[EXTRACTED MATERIAL — start]

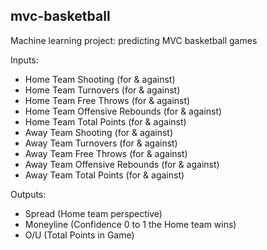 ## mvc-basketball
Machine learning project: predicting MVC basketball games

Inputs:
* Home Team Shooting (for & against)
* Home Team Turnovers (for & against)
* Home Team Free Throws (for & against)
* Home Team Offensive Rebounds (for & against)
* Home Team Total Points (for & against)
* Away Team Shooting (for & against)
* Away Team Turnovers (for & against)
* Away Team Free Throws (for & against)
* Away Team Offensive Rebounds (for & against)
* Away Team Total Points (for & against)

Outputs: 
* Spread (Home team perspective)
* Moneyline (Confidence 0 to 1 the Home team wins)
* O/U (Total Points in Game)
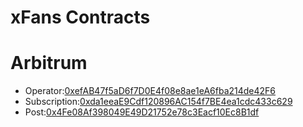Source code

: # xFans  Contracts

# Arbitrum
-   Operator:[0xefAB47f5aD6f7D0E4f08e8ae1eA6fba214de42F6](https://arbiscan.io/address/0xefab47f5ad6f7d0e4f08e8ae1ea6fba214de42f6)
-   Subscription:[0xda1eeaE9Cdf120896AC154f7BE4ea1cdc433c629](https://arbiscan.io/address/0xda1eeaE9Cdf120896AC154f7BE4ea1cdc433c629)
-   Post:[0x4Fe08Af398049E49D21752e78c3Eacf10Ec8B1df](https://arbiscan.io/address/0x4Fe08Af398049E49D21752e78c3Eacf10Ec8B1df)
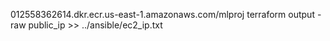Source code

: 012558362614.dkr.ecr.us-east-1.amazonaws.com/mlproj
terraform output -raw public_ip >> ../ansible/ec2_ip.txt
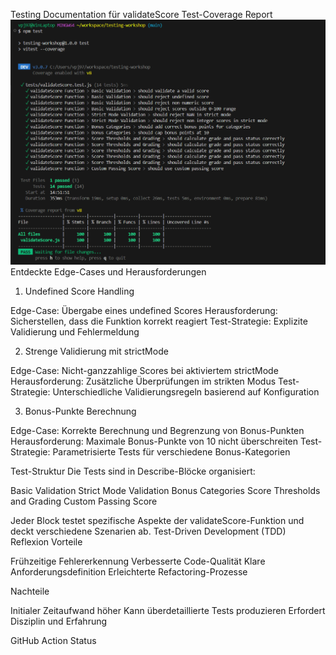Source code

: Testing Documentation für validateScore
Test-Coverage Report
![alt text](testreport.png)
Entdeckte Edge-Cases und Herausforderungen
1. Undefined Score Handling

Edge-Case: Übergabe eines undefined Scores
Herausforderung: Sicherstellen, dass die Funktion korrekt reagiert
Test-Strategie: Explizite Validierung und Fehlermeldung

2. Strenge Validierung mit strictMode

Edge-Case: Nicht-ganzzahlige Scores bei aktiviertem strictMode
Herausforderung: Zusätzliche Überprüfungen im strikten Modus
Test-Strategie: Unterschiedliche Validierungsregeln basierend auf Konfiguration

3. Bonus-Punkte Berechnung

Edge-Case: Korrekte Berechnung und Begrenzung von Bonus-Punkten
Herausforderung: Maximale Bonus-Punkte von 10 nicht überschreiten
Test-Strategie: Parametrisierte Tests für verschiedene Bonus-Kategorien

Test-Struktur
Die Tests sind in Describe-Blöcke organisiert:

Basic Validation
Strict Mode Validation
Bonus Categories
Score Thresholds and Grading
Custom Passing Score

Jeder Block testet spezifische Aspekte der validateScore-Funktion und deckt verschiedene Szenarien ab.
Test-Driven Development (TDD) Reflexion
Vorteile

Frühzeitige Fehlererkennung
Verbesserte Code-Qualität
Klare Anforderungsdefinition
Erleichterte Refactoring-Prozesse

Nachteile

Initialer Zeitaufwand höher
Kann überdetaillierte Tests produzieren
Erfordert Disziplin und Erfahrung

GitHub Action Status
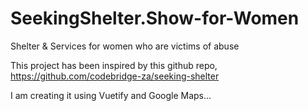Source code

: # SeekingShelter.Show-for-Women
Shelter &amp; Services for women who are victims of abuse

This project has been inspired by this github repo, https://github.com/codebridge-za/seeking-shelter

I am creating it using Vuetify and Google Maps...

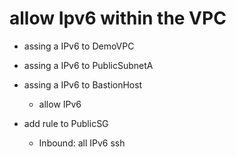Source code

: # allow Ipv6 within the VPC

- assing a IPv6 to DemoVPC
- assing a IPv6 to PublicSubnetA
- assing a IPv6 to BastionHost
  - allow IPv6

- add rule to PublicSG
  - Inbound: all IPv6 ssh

[EXTRACTED MATERIAL — finish]

• PROBLEM TO SOLVE
Set down each entry above exactly as it appears. Omit the pictures.

• WRITTEN SOLUTION
 ## mvc-basketball
Machine learning project: predicting MVC basketball games

Inputs:
* Home Team Shooting (for & against)
* Home Team Turnovers (for & against)
* Home Team Free Throws (for & against)
* Home Team Offensive Rebounds (for & against)
* Home Team Total Points (for & against)
* Away Team Shooting (for & against)
* Away Team Turnovers (for & against)
* Away Team Free Throws (for & against)
* Away Team Offensive Rebounds (for & against)
* Away Team Total Points (for & against)

Outputs: 
* Spread (Home team perspective)
* Moneyline (Confidence 0 to 1 the Home team wins)
* O/U (Total Points in Game)
Source code

: # xFans  Contracts

# Arbitrum
-   Operator:[0xefAB47f5aD6f7D0E4f08e8ae1eA6fba214de42F6](https://arbiscan.io/address/0xefab47f5ad6f7d0e4f08e8ae1ea6fba214de42f6)
-   Subscription:[0xda1eeaE9Cdf120896AC154f7BE4ea1cdc433c629](https://arbiscan.io/address/0xda1eeaE9Cdf120896AC154f7BE4ea1cdc433c629)
-   Post:[0x4Fe08Af398049E49D21752e78c3Eacf10Ec8B1df](https://arbiscan.io/address/0x4Fe08Af398049E49D21752e78c3Eacf10Ec8B1df)
Source code

: 012558362614.dkr.ecr.us-east-1.amazonaws.com/mlproj
terraform output -raw public_ip >> ../ansible/ec2_ip.txt
Source code

: Testing Documentation für validateScore
Test-Coverage Report
![alt text](testreport.png)
Entdeckte Edge-Cases und Herausforderungen
1. Undefined Score Handling

Edge-Case: Übergabe eines undefined Scores
Herausforderung: Sicherstellen, dass die Funktion korrekt reagiert
Test-Strategie: Explizite Validierung und Fehlermeldung

2. Strenge Validierung mit strictMode

Edge-Case: Nicht-ganzzahlige Scores bei aktiviertem strictMode
Herausforderung: Zusätzliche Überprüfungen im strikten Modus
Test-Strategie: Unterschiedliche Validierungsregeln basierend auf Konfiguration

3. Bonus-Punkte Berechnung

Edge-Case: Korrekte Berechnung und Begrenzung von Bonus-Punkten
Herausforderung: Maximale Bonus-Punkte von 10 nicht überschreiten
Test-Strategie: Parametrisierte Tests für verschiedene Bonus-Kategorien

Test-Struktur
Die Tests sind in Describe-Blöcke organisiert:

Basic Validation
Strict Mode Validation
Bonus Categories
Score Thresholds and Grading
Custom Passing Score

Jeder Block testet spezifische Aspekte der validateScore-Funktion und deckt verschiedene Szenarien ab.
Test-Driven Development (TDD) Reflexion
Vorteile

Frühzeitige Fehlererkennung
Verbesserte Code-Qualität
Klare Anforderungsdefinition
Erleichterte Refactoring-Prozesse

Nachteile

Initialer Zeitaufwand höher
Kann überdetaillierte Tests produzieren
Erfordert Disziplin und Erfahrung

GitHub Action Status
Source code

: # SeekingShelter.Show-for-Women
Shelter &amp; Services for women who are victims of abuse

This project has been inspired by this github repo, https://github.com/codebridge-za/seeking-shelter

I am creating it using Vuetify and Google Maps...

Source code

: # allow Ipv6 within the VPC

- assing a IPv6 to DemoVPC
- assing a IPv6 to PublicSubnetA
- assing a IPv6 to BastionHost
  - allow IPv6

- add rule to PublicSG
  - Inbound: all IPv6 ssh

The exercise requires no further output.